Return the records below in full. Keep every word exact and skip the images.
════════════════
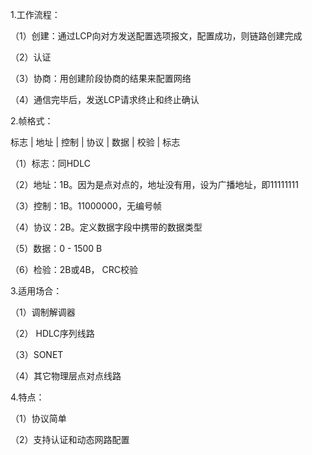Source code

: 1.工作流程：

（1）创建：通过LCP向对方发送配置选项报文，配置成功，则链路创建完成

（2）认证

（3）协商：用创建阶段协商的结果来配置网络

（4）通信完毕后，发送LCP请求终止和终止确认


2.帧格式：

标志 | 地址 | 控制 | 协议 | 数据 | 校验 | 标志

（1）标志：同HDLC

（2）地址：1B。因为是点对点的，地址没有用，设为广播地址，即11111111

（3）控制：1B。11000000，无编号帧

（4）协议：2B。定义数据字段中携带的数据类型

（5）数据：0 - 1500 B

（6）检验：2B或4B， CRC校验


3.适用场合：

（1）调制解调器

（2） HDLC序列线路

（3）SONET

（4）其它物理层点对点线路


4.特点：

（1）协议简单

（2）支持认证和动态网路配置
════════════════
**SOLUTION:**
Source code

: 1.工作流程：

（1）创建：通过LCP向对方发送配置选项报文，配置成功，则链路创建完成

（2）认证

（3）协商：用创建阶段协商的结果来配置网络

（4）通信完毕后，发送LCP请求终止和终止确认


2.帧格式：

标志 | 地址 | 控制 | 协议 | 数据 | 校验 | 标志

（1）标志：同HDLC

（2）地址：1B。因为是点对点的，地址没有用，设为广播地址，即11111111

（3）控制：1B。11000000，无编号帧

（4）协议：2B。定义数据字段中携带的数据类型

（5）数据：0 - 1500 B

（6）检验：2B或4B， CRC校验


3.适用场合：

（1）调制解调器

（2） HDLC序列线路

（3）SONET

（4）其它物理层点对点线路


4.特点：

（1）协议简单

（2）支持认证和动态网路配置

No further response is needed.